(Rendered images with source text)
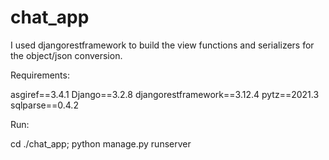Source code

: # chat_app
I used djangorestframework to build the view functions and serializers for the object/json conversion.


Requirements:

asgiref==3.4.1
Django==3.2.8
djangorestframework==3.12.4
pytz==2021.3
sqlparse==0.4.2


Run:

cd ./chat_app; python manage.py runserver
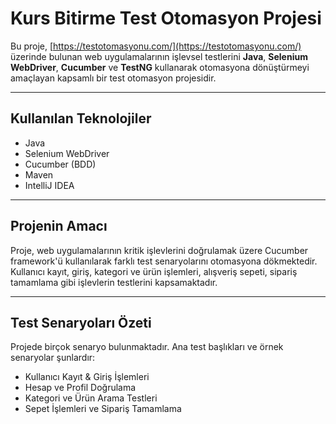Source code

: # Kurs Bitirme Test Otomasyon Projesi

Bu proje, [https://testotomasyonu.com/](https://testotomasyonu.com/) üzerinde bulunan web uygulamalarının işlevsel testlerini **Java**, **Selenium WebDriver**, **Cucumber** ve **TestNG** kullanarak otomasyona dönüştürmeyi amaçlayan kapsamlı bir test otomasyon projesidir.

---

## Kullanılan Teknolojiler

- Java  
- Selenium WebDriver  
- Cucumber (BDD)   
- Maven  
- IntelliJ IDEA  

---

## Projenin Amacı

Proje, web uygulamalarının kritik işlevlerini doğrulamak üzere Cucumber framework'ü kullanılarak farklı test senaryolarını otomasyona dökmektedir.  
Kullanıcı kayıt, giriş, kategori ve ürün işlemleri, alışveriş sepeti, sipariş tamamlama gibi işlevlerin testlerini kapsamaktadır.

---

## Test Senaryoları Özeti

Projede birçok senaryo bulunmaktadır. Ana test başlıkları ve örnek senaryolar şunlardır:

- Kullanıcı Kayıt & Giriş İşlemleri  
- Hesap ve Profil Doğrulama  
- Kategori ve Ürün Arama Testleri  
- Sepet İşlemleri ve Sipariş Tamamlama  
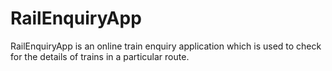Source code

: # RailEnquiryApp
RailEnquiryApp is an online train enquiry application which is used to check for the details of trains in a particular route.
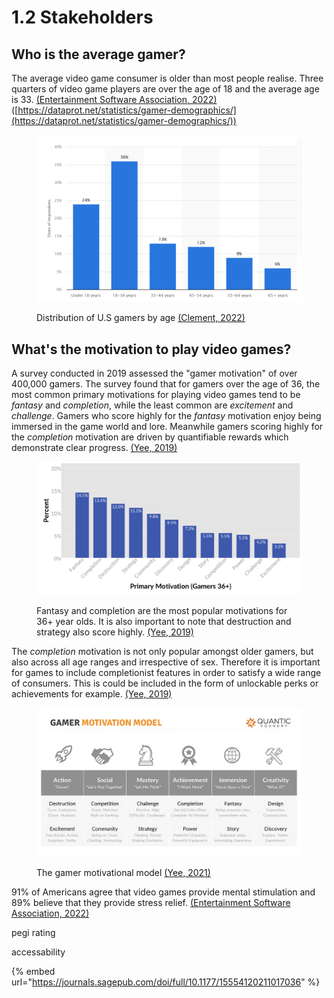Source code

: # 1.2 Stakeholders

## Who is the average gamer?

The average video game consumer is older than most people realise. Three quarters of video game players are over the age of 18 and the average age is 33. [(Entertainment Software Association, 2022)](../reference-list.md#stakeholders) ([https://dataprot.net/statistics/gamer-demographics/](https://dataprot.net/statistics/gamer-demographics/))

<figure><img src="../.gitbook/assets/distributionofgamersbyage.png" alt=""><figcaption><p>Distribution of U.S gamers by age <a href="../reference-list.md#stakeholders">(Clement, 2022)</a></p></figcaption></figure>

## What's the motivation to play video games?

A survey conducted in 2019 assessed the "gamer motivation" of over 400,000 gamers. The survey found that for gamers over the age of 36, the most common primary motivations for playing video games tend to be _fantasy_ and _completion_, while the least common are _excitement_ and _challenge_. Gamers who score highly for the _fantasy_ motivation enjoy being immersed in the game world and lore. Meanwhile gamers scoring highly for the _completion_ motivation are driven by quantifiable rewards which demonstrate clear progress. [(Yee, 2019)](../reference-list.md#stakeholders)

<figure><img src="../.gitbook/assets/36+ gamer motivation.png" alt=""><figcaption><p>Fantasy and completion are the most popular motivations for 36+ year olds. It is also important to note that destruction and strategy also score highly. <a href="../reference-list.md#stakeholders">(Yee, 2019)</a></p></figcaption></figure>

The _completion_ motivation is not only popular amongst older gamers, but also across all age ranges and irrespective of sex. Therefore it is important for games to include completionist features in order to satisfy a wide range of consumers. This is could be included in the form of unlockable perks or achievements for example. [(Yee, 2019)](../reference-list.md#stakeholders)

<figure><img src="../.gitbook/assets/gamermotivationmodel.webp" alt=""><figcaption><p>The gamer motivational model <a href="../reference-list.md#stakeholders">(Yee, 2021)</a></p></figcaption></figure>

91% of Americans agree that video games provide mental stimulation and 89% believe that they provide stress relief. [(Entertainment Software Association, 2022)](../reference-list.md#stakeholders)





pegi rating

accessability

{% embed url="https://journals.sagepub.com/doi/full/10.1177/15554120211017036" %}

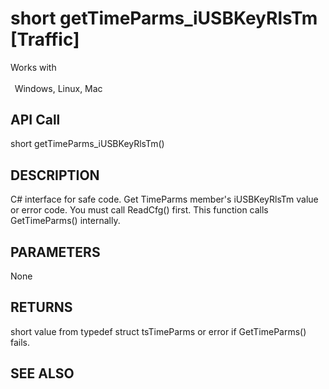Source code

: # short getTimeParms_iUSBKeyRlsTm [Traffic]

Works with <p class="s1" style="padding-top: 2pt;padding-left: 5pt;text-indent: 0pt;text-align: left;"><a name="bookmark301">&zwnj;</a>Windows, Linux, Mac</p>

## API Call
short getTimeParms_iUSBKeyRlsTm()
## DESCRIPTION
C# interface for safe code. Get TimeParms member&#39;s iUSBKeyRlsTm value or error code. You must call ReadCfg() first. This function calls GetTimeParms() internally.

## PARAMETERS
None

## RETURNS
short value from typedef struct tsTimeParms or error if GetTimeParms() fails.

## SEE ALSO

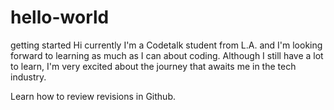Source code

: # hello-world
getting started
Hi currently I'm a Codetalk student from L.A. and I'm looking forward to learning as much as I can about coding. Although I still have a lot to learn, I'm very excited about the journey that awaits me in the tech industry.

Learn how to review revisions in Github.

### Task statement:
Look above for the line with "asgiref==3.4.1" and the line with "## Projenin Amacı". Copy them and every line between, exactly, but no pictures.

### Response to the task:
asgiref==3.4.1
Django==3.2.8
djangorestframework==3.12.4
pytz==2021.3
sqlparse==0.4.2


Run:

cd ./chat_app; python manage.py runserver
Source code

: # Kurs Bitirme Test Otomasyon Projesi

Bu proje, [https://testotomasyonu.com/](https://testotomasyonu.com/) üzerinde bulunan web uygulamalarının işlevsel testlerini **Java**, **Selenium WebDriver**, **Cucumber** ve **TestNG** kullanarak otomasyona dönüştürmeyi amaçlayan kapsamlı bir test otomasyon projesidir.

---

## Kullanılan Teknolojiler

- Java  
- Selenium WebDriver  
- Cucumber (BDD)   
- Maven  
- IntelliJ IDEA  

---

## Projenin Amacı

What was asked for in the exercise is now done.